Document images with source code
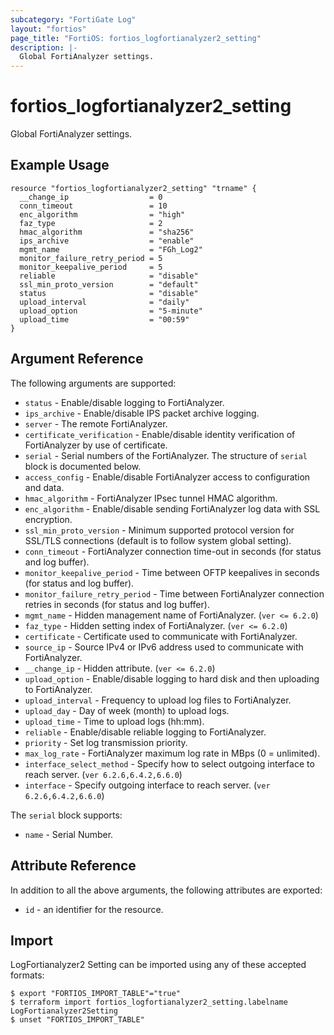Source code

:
 ```yaml
---
subcategory: "FortiGate Log"
layout: "fortios"
page_title: "FortiOS: fortios_logfortianalyzer2_setting"
description: |-
  Global FortiAnalyzer settings.
---
```


# fortios_logfortianalyzer2_setting
Global FortiAnalyzer settings.

## Example Usage

```hcl
resource "fortios_logfortianalyzer2_setting" "trname" {
  __change_ip                  = 0
  conn_timeout                 = 10
  enc_algorithm                = "high"
  faz_type                     = 2
  hmac_algorithm               = "sha256"
  ips_archive                  = "enable"
  mgmt_name                    = "FGh_Log2"
  monitor_failure_retry_period = 5
  monitor_keepalive_period     = 5
  reliable                     = "disable"
  ssl_min_proto_version        = "default"
  status                       = "disable"
  upload_interval              = "daily"
  upload_option                = "5-minute"
  upload_time                  = "00:59"
}
```

## Argument Reference

The following arguments are supported:

* `status` - Enable/disable logging to FortiAnalyzer.
* `ips_archive` - Enable/disable IPS packet archive logging.
* `server` - The remote FortiAnalyzer.
* `certificate_verification` - Enable/disable identity verification of FortiAnalyzer by use of certificate.
* `serial` - Serial numbers of the FortiAnalyzer. The structure of `serial` block is documented below.
* `access_config` - Enable/disable FortiAnalyzer access to configuration and data.
* `hmac_algorithm` - FortiAnalyzer IPsec tunnel HMAC algorithm.
* `enc_algorithm` - Enable/disable sending FortiAnalyzer log data with SSL encryption.
* `ssl_min_proto_version` - Minimum supported protocol version for SSL/TLS connections (default is to follow system global setting).
* `conn_timeout` - FortiAnalyzer connection time-out in seconds (for status and log buffer).
* `monitor_keepalive_period` - Time between OFTP keepalives in seconds (for status and log buffer).
* `monitor_failure_retry_period` - Time between FortiAnalyzer connection retries in seconds (for status and log buffer).
* `mgmt_name` - Hidden management name of FortiAnalyzer. (`ver <= 6.2.0`)
* `faz_type` - Hidden setting index of FortiAnalyzer. (`ver <= 6.2.0`)
* `certificate` - Certificate used to communicate with FortiAnalyzer.
* `source_ip` - Source IPv4 or IPv6 address used to communicate with FortiAnalyzer.
* `__change_ip` - Hidden attribute. (`ver <= 6.2.0`)
* `upload_option` - Enable/disable logging to hard disk and then uploading to FortiAnalyzer.
* `upload_interval` - Frequency to upload log files to FortiAnalyzer.
* `upload_day` - Day of week (month) to upload logs.
* `upload_time` - Time to upload logs (hh:mm).
* `reliable` - Enable/disable reliable logging to FortiAnalyzer.
* `priority` - Set log transmission priority.
* `max_log_rate` - FortiAnalyzer maximum log rate in MBps (0 = unlimited).
* `interface_select_method` - Specify how to select outgoing interface to reach server. (`ver 6.2.6,6.4.2,6.6.0`)
* `interface` - Specify outgoing interface to reach server. (`ver 6.2.6,6.4.2,6.6.0`)

The `serial` block supports:

* `name` - Serial Number.


## Attribute Reference

In addition to all the above arguments, the following attributes are exported:
* `id` - an identifier for the resource.

## Import

LogFortianalyzer2 Setting can be imported using any of these accepted formats:
```
$ export "FORTIOS_IMPORT_TABLE"="true"
$ terraform import fortios_logfortianalyzer2_setting.labelname LogFortianalyzer2Setting
$ unset "FORTIOS_IMPORT_TABLE"
```
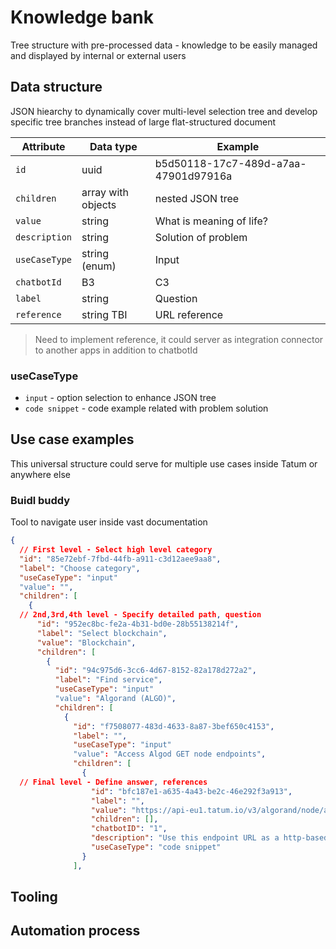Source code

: # Knowledge bank

Tree structure with pre-processed data - knowledge to be easily managed and displayed by internal or external users

## Data structure 

JSON hiearchy to dynamically cover multi-level selection tree and develop specific tree branches instead of large flat-structured document

Attribute | Data type | Example
---------|----------|---------
 `id` | uuid | b5d50118-17c7-489d-a7aa-47901d97916a
 `children` | array with objects | nested JSON tree
 `value` | string | What is meaning of life?
 `description` | string | Solution of problem
 `useCaseType` | string (enum) | Input
 `chatbotId` | B3 | C3
 `label` | string | Question
 `reference` | string TBI | URL reference

> Need to implement reference, it could server as integration connector to another apps in addition to chatbotId

### useCaseType
- `input` - option selection to enhance JSON tree
- `code snippet` - code example related with problem solution

## Use case examples
This universal structure could serve for multiple use cases inside Tatum or anywhere else 

### Buidl buddy 
Tool to navigate user inside vast documentation

```json tree
{
  // First level - Select high level category
  "id": "85e72ebf-7fbd-44fb-a911-c3d12aee9aa8",
  "label": "Choose category",
  "useCaseType": "input"
  "value": "",
  "children": [
    {
  // 2nd,3rd,4th level - Specify detailed path, question
      "id": "952ec8bc-fe2a-4b31-bd0e-28b55138214f",
      "label": "Select blockchain",
      "value": "Blockchain",
      "children": [
        {
          "id": "94c975d6-3cc6-4d67-8152-82a178d272a2",
          "label": "Find service",
          "useCaseType": "input"
          "value": "Algorand (ALGO)",
          "children": [
            {
              "id": "f7508077-483d-4633-8a87-3bef650c4153",
              "label": "",
              "useCaseType": "input"
              "value": "Access Algod GET node endpoints",
              "children": [
                {
  // Final level - Define answer, references
                  "id": "bfc187e1-a635-4a43-be2c-46e292f3a913",
                  "label": "",
                  "value": "https://api-eu1.tatum.io/v3/algorand/node/algod/YOUR_API_KEY/v2/blocks/16775567",
                  "children": [],
                  "chatbotID": "1",
                  "description": "Use this endpoint URL as a http-based url to connect directly to the Algorand node provided by Tatum. You can check al available APIs here - https://developer.algorand.org/docs/rest-apis/algod/v2/.",
                  "useCaseType": "code snippet"
                }
              ],
```

## Tooling

## Automation process 
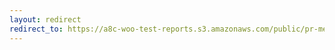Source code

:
 ```yaml
---
layout: redirect
redirect_to: https://a8c-woo-test-reports.s3.amazonaws.com/public/pr-merge/37434/api/index.html
---
```

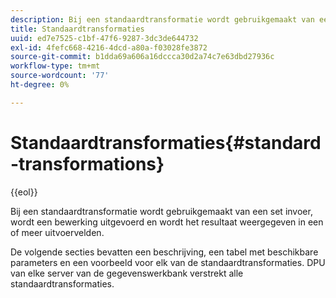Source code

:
 ```yaml
---
description: Bij een standaardtransformatie wordt gebruikgemaakt van een set invoer, wordt een bewerking uitgevoerd en wordt het resultaat weergegeven in een of meer uitvoervelden.
title: Standaardtransformaties
uuid: ed7e7525-c1bf-47f6-9287-3dc3de644732
exl-id: 4fefc668-4216-4dcd-a80a-f03028fe3872
source-git-commit: b1dda69a606a16dccca30d2a74c7e63dbd27936c
workflow-type: tm+mt
source-wordcount: '77'
ht-degree: 0%

---
```


# Standaardtransformaties{#standard-transformations}

{{eol}}

Bij een standaardtransformatie wordt gebruikgemaakt van een set invoer, wordt een bewerking uitgevoerd en wordt het resultaat weergegeven in een of meer uitvoervelden.

De volgende secties bevatten een beschrijving, een tabel met beschikbare parameters en een voorbeeld voor elk van de standaardtransformaties. DPU van elke server van de gegevenswerkbank verstrekt alle standaardtransformaties.
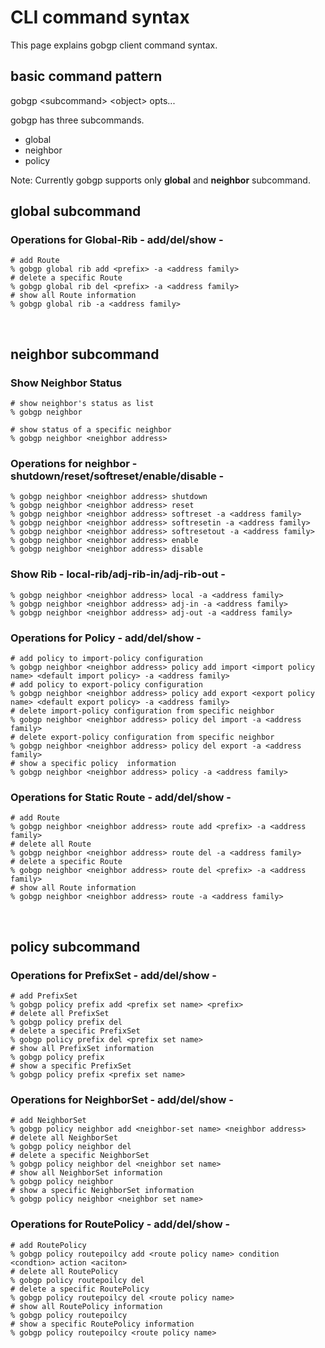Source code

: # CLI command syntax

This page explains gobgp client command syntax.



## basic command pattern
gobgp \<subcommand> \<object>  opts...

gobgp has three subcommands.
- global
- neighbor
- policy

Note: Currently gobgp supports only **global** and **neighbor** subcommand.



## global subcommand

### Operations for Global-Rib - add/del/show -
```shell
# add Route
% gobgp global rib add <prefix> -a <address family>
# delete a specific Route
% gobgp global rib del <prefix> -a <address family>
# show all Route information
% gobgp global rib -a <address family>
```

<br>


## neighbor subcommand
### Show Neighbor Status
```shell
# show neighbor's status as list
% gobgp neighbor

# show status of a specific neighbor
% gobgp neighbor <neighbor address>
```

### Operations for neighbor - shutdown/reset/softreset/enable/disable -
```shell
% gobgp neighbor <neighbor address> shutdown
% gobgp neighbor <neighbor address> reset
% gobgp neighbor <neighbor address> softreset -a <address family>
% gobgp neighbor <neighbor address> softresetin -a <address family>
% gobgp neighbor <neighbor address> softresetout -a <address family>
% gobgp neighbor <neighbor address> enable
% gobgp neighbor <neighbor address> disable
```

### Show Rib - local-rib/adj-rib-in/adj-rib-out -
```shell
% gobgp neighbor <neighbor address> local -a <address family>
% gobgp neighbor <neighbor address> adj-in -a <address family>
% gobgp neighbor <neighbor address> adj-out -a <address family>
```

### Operations for Policy  - add/del/show -
```shell
# add policy to import-policy configuration
% gobgp neighbor <neighbor address> policy add import <import policy name> <default import policy> -a <address family>
# add policy to export-policy configuration
% gobgp neighbor <neighbor address> policy add export <export policy name> <default export policy> -a <address family>
# delete import-policy configuration from specific neighbor
% gobgp neighbor <neighbor address> policy del import -a <address family>
# delete export-policy configuration from specific neighbor
% gobgp neighbor <neighbor address> policy del export -a <address family>
# show a specific policy  information
% gobgp neighbor <neighbor address> policy -a <address family>
```

### Operations for Static Route - add/del/show -
```shell
# add Route
% gobgp neighbor <neighbor address> route add <prefix> -a <address family>
# delete all Route
% gobgp neighbor <neighbor address> route del -a <address family>
# delete a specific Route
% gobgp neighbor <neighbor address> route del <prefix> -a <address family>
# show all Route information
% gobgp neighbor <neighbor address> route -a <address family>
```

<br>

## policy subcommand
### Operations for PrefixSet - add/del/show -
```shell
# add PrefixSet
% gobgp policy prefix add <prefix set name> <prefix>
# delete all PrefixSet
% gobgp policy prefix del
# delete a specific PrefixSet
% gobgp policy prefix del <prefix set name>
# show all PrefixSet information
% gobgp policy prefix
# show a specific PrefixSet
% gobgp policy prefix <prefix set name>
```
### Operations for NeighborSet - add/del/show -
```shell
# add NeighborSet
% gobgp policy neighbor add <neighbor-set name> <neighbor address>
# delete all NeighborSet
% gobgp policy neighbor del
# delete a specific NeighborSet
% gobgp policy neighbor del <neighbor set name>
# show all NeighborSet information
% gobgp policy neighbor
# show a specific NeighborSet information
% gobgp policy neighbor <neighbor set name>
```
### Operations for RoutePolicy - add/del/show -
```shell
# add RoutePolicy
% gobgp policy routepoilcy add <route policy name> condition <condtion> action <aciton>
# delete all RoutePolicy
% gobgp policy routepoilcy del
# delete a specific RoutePolicy
% gobgp policy routepoilcy del <route policy name>
# show all RoutePolicy information
% gobgp policy routepoilcy
# show a specific RoutePolicy information
% gobgp policy routepoilcy <route policy name>
```

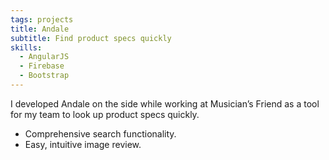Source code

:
 ```yaml
---
tags: projects
title: Andale
subtitle: Find product specs quickly
skills:
  - AngularJS
  - Firebase
  - Bootstrap
---
```


I developed Andale on the side while working at Musician’s Friend as a tool for my team to look up product specs quickly.

- Comprehensive search functionality.
- Easy, intuitive image review.
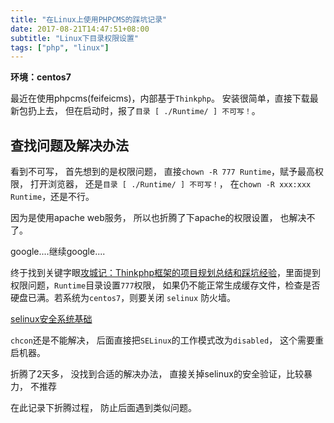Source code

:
 ```yaml
---
title: "在Linux上使用PHPCMS的踩坑记录"
date: 2017-08-21T14:47:51+08:00
subtitle: "Linux下目录权限设置"
tags: ["php", "linux"]
---
```


**环境：centos7**

最近在使用phpcms(feifeicms)，内部基于`Thinkphp`。
安装很简单，直接下载最新包扔上去， 但在启动时，报了`目录 [ ./Runtime/ ] 不可写！`。

<!--more-->

## 查找问题及解决办法
看到不可写， 首先想到的是权限问题， 直接`chown -R 777 Runtime`，赋予最高权限， 打开浏览器， 还是`目录 [ ./Runtime/ ] 不可写！`， 在`chown -R xxx:xxx Runtime`，还是不行。

因为是使用apache web服务， 所以也折腾了下apache的权限设置， 也解决不了。

google....继续google....

终于找到关键字眼[攻城记：Thinkphp框架的项目规划总结和踩坑经验](http://www.cnblogs.com/batsing/p/Thinkphp.html)，里面提到权限问题，`Runtime`目录设置`777`权限， 如果仍不能正常生成缓存文件，检查是否硬盘已满。若系统为`centos7`，则要关闭 `selinux` 防火墙。

[selinux安全系统基础](http://sufuq.com/post/selinux%E5%AE%89%E5%85%A8%E7%B3%BB%E7%BB%9F%E5%9F%BA%E7%A1%80/)

`chcon`还是不能解决， 后面直接把`SELinux`的工作模式改为`disabled`， 这个需要重启机器。

折腾了2天多， 没找到合适的解决办法， 直接关掉selinux的安全验证，比较暴力， 不推荐

在此记录下折腾过程， 防止后面遇到类似问题。
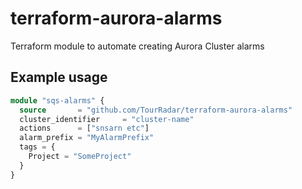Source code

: # terraform-aurora-alarms
Terraform module to automate creating Aurora Cluster alarms

## Example usage
```terraform
module "sqs-alarms" {
  source       = "github.com/TourRadar/terraform-aurora-alarms"
  cluster_identifier     = "cluster-name"
  actions      = ["snsarn etc"]
  alarm_prefix = "MyAlarmPrefix"
  tags = {
    Project = "SomeProject"
  }
}
```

▸ Exercise requirements: All lines above from the one with "nested JSON tree" to the one with "### useCaseType", inclusive, should be copied exactly, and no other lines.

▸ Output below:
 `children` | array with objects | nested JSON tree
 `value` | string | What is meaning of life?
 `description` | string | Solution of problem
 `useCaseType` | string (enum) | Input
 `chatbotId` | B3 | C3
 `label` | string | Question
 `reference` | string TBI | URL reference

> Need to implement reference, it could server as integration connector to another apps in addition to chatbotId

### useCaseType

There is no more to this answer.